From Susan Carpenter
About West Branch State Park
West Branch State Park in Portage County is situated on the glaciated plateau of northeastern Ohio. Although the land was uplifted as part of the Appalachian Mountain building process, the glaciers were able to override the gentle hills of the plateau. Huge ice blocks broke free from the glaciers and kettle lakes formed as the blocks melted. Eventually, these lakes filled with sediment leaving boggy wetlands with unique assemblages of plants. The West Branch area contains numerous bogs filled with buttonbush, alder, skunk cabbage, and swamp white oak.
Another natural feature of the park is the stand of beech-maple forest. In pioneer times, the beech-maple belt in Ohio was very extensive and stretched across the plateau from Mansfield to Pennsylvania. These woodlands harbor a variety of plant and animal life. Woodland wildflowers such as Dutchman’s breeches, bloodroot, and trillium are found here. Red fox, skunk, opossum, and raccoon find the park’s habitat suitable. Songbirds occupy the leafy canopy of the woodlands while waterfowl and shorebirds dabble in the reservoir.
From West Branch State Park webpage
About Michael J. Kirwan Dam and Reservoir
Authorized by the Flood Control Act of 1958, the Michael J. Kirwan Dam and Reservoir is one of 16 flood control projects in the Pittsburgh District.
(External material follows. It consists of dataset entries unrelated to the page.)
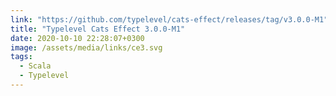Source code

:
 ```yaml
---
link: "https://github.com/typelevel/cats-effect/releases/tag/v3.0.0-M1"
title: "Typelevel Cats Effect 3.0.0-M1"
date: 2020-10-10 22:28:07+0300
image: /assets/media/links/ce3.svg
tags:
  - Scala
  - Typelevel
---
```

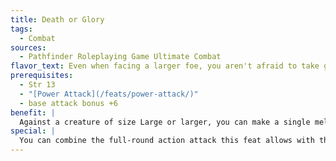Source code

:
 ```yaml
---
title: Death or Glory
tags:
  - Combat
sources:
  - Pathfinder Roleplaying Game Ultimate Combat
flavor_text: Even when facing a larger foe, you aren't afraid to take great risks in order to finish the fight.
prerequisites:
  - Str 13
  - "[Power Attack](/feats/power-attack/)"
  - base attack bonus +6
benefit: |
  Against a creature of size Large or larger, you can make a single melee attack as a full-round action, gaining a +4 bonus on the attack roll, damage roll, and critical confirmation roll. You gain an additional +1 on this bonus at base attack bonus +11, +16, and +20 (for a maximum of +7 at base attack +20). After you resolve your attack, the opponent you attack can spend an immediate action to make a single melee attack against you with the same bonuses.
special: |
  You can combine the full-round action attack this feat allows with the benefit of [Vital Strike](/feats/vital-strike/), [Improved Vital Strike](/feats/improved-vital-strike/), or [Greater Vital Strike](/feats/greater-vital-strike/).
---
```



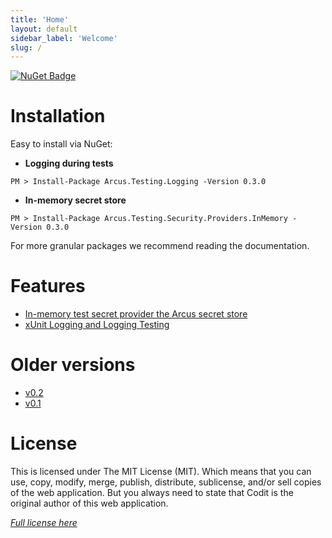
 ```yaml
---
title: 'Home'
layout: default
sidebar_label: 'Welcome'
slug: /
---
```


[![NuGet Badge](https://buildstats.info/nuget/Arcus.Testing.Logging?packageVersion=0.3.0)](https://www.nuget.org/packages/Arcus.Testing.Logging/0.3.0)

# Installation

Easy to install via NuGet:

- **Logging during tests**

```shell
PM > Install-Package Arcus.Testing.Logging -Version 0.3.0
```

- **In-memory secret store**

```shell
PM > Install-Package Arcus.Testing.Security.Providers.InMemory -Version 0.3.0
```

For more granular packages we recommend reading the documentation.

# Features

- [In-memory test secret provider the Arcus secret store](features/inmemory-secret-provider)
- [xUnit Logging and Logging Testing](features/logging)

# Older versions

- [v0.2](../v0.2)
- [v0.1](../v0.1)

# License

This is licensed under The MIT License (MIT). Which means that you can use, copy, modify, merge, publish, distribute, sublicense, and/or sell copies of the web application. But you always need to state that Codit is the original author of this web application.

_[Full license here](https://github.com/arcus-azure/arcus.testing/blob/master/LICENSE)_
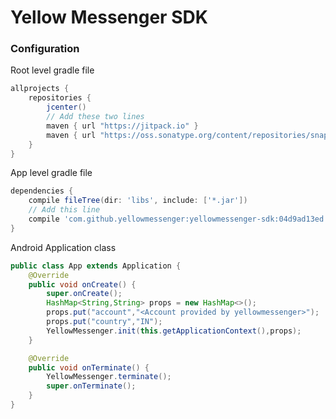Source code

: Yellow Messenger SDK
=======================

### Configuration

Root level gradle file
```gradle
allprojects {
    repositories {
        jcenter()
        // Add these two lines 
        maven { url "https://jitpack.io" }
        maven { url "https://oss.sonatype.org/content/repositories/snapshots/" }
    }
}
```
App level gradle file
```gradle
dependencies {
    compile fileTree(dir: 'libs', include: ['*.jar'])
    // Add this line 
	compile 'com.github.yellowmessenger:yellowmessenger-sdk:04d9ad13ed'
}
```

Android Application class
```java
public class App extends Application {
    @Override
    public void onCreate() {
        super.onCreate();
        HashMap<String,String> props = new HashMap<>();
        props.put("account","<Account provided by yellowmessenger>");
        props.put("country","IN");
        YellowMessenger.init(this.getApplicationContext(),props);
    }

    @Override
    public void onTerminate() {
        YellowMessenger.terminate();
        super.onTerminate();
    }
}
```

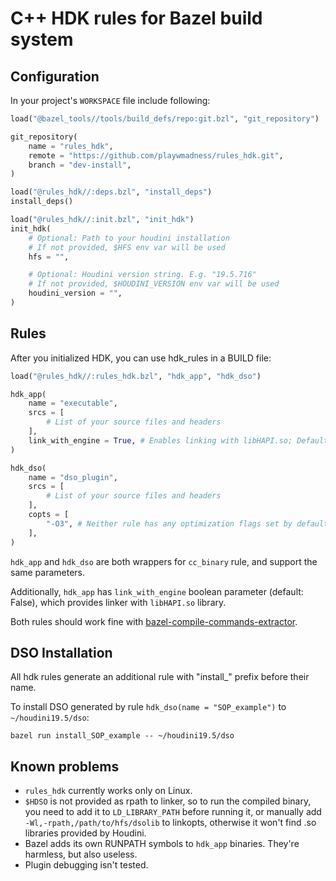 # C++ HDK rules for Bazel build system

## Configuration

In your project's `WORKSPACE` file include following:
```python
load("@bazel_tools//tools/build_defs/repo:git.bzl", "git_repository")

git_repository(
    name = "rules_hdk",
    remote = "https://github.com/playwmadness/rules_hdk.git",
    branch = "dev-install",
)

load("@rules_hdk//:deps.bzl", "install_deps")
install_deps()

load("@rules_hdk//:init.bzl", "init_hdk")
init_hdk(
    # Optional: Path to your houdini installation
    # If not provided, $HFS env var will be used
    hfs = "",

    # Optional: Houdini version string. E.g. "19.5.716"
    # If not provided, $HOUDINI_VERSION env var will be used
    houdini_version = "",
)
```

## Rules

After you initialized HDK, you can use hdk\_rules in a BUILD file:
```python
load("@rules_hdk//:rules_hdk.bzl", "hdk_app", "hdk_dso")

hdk_app(
    name = "executable",
    srcs = [
        # List of your source files and headers
    ],
    link_with_engine = True, # Enables linking with libHAPI.so; Default is False.
)

hdk_dso(
    name = "dso_plugin",
    srcs = [
        # List of your source files and headers
    ],
    copts = [
        "-O3", # Neither rule has any optimization flags set by default
    ],
)
```

`hdk_app` and `hdk_dso` are both wrappers for `cc_binary` rule, and support the same parameters.

Additionally, `hdk_app` has `link_with_engine` boolean parameter (default: False), which provides linker with `libHAPI.so` library.

Both rules should work fine with [bazel-compile-commands-extractor](https://github.com/hedronvision/bazel-compile-commands-extractor).

## DSO Installation

All hdk rules generate an additional rule with "install_" prefix before their name.

To install DSO generated by rule `hdk_dso(name = "SOP_example")` to `~/houdini19.5/dso`:

```
bazel run install_SOP_example -- ~/houdini19.5/dso
```

## Known problems

* `rules_hdk` currently works only on Linux.
* `$HDSO` is not provided as rpath to linker, so to run the compiled binary, you need to add it to `LD_LIBRARY_PATH` before running it, or manually add `-Wl,-rpath,/path/to/hfs/dsolib` to linkopts, otherwise it won't find .so libraries provided by Houdini.
* Bazel adds its own RUNPATH symbols to `hdk_app` binaries. They're harmless, but also useless.
* Plugin debugging isn't tested.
The project provides flood protection for the Mahoning River Valley and the Beaver and upper Ohio River.
Since its completion in 1966, the Kirwan Reservoir has prevented flood damages estimated to be in excess of $755 million. Kirwan has the capability to store the equivalent run-off of 18.35 inches of precipitation from its 80.5 square mile drainage area. When compared, the $20 million cost of construction is far outweighed by the project’s flood prevention benefits.
Kirwan also stores water for release downstream during dry periods. This has the effect of improving both the quality and quantity of flow in the Mahoning River for domestic and industrial use, recreation, aesthetics and aquatic life.
From Michael J. Kirwan Dam and Reservoir webpage
Restrooms at locations identified on West Branch State Park map.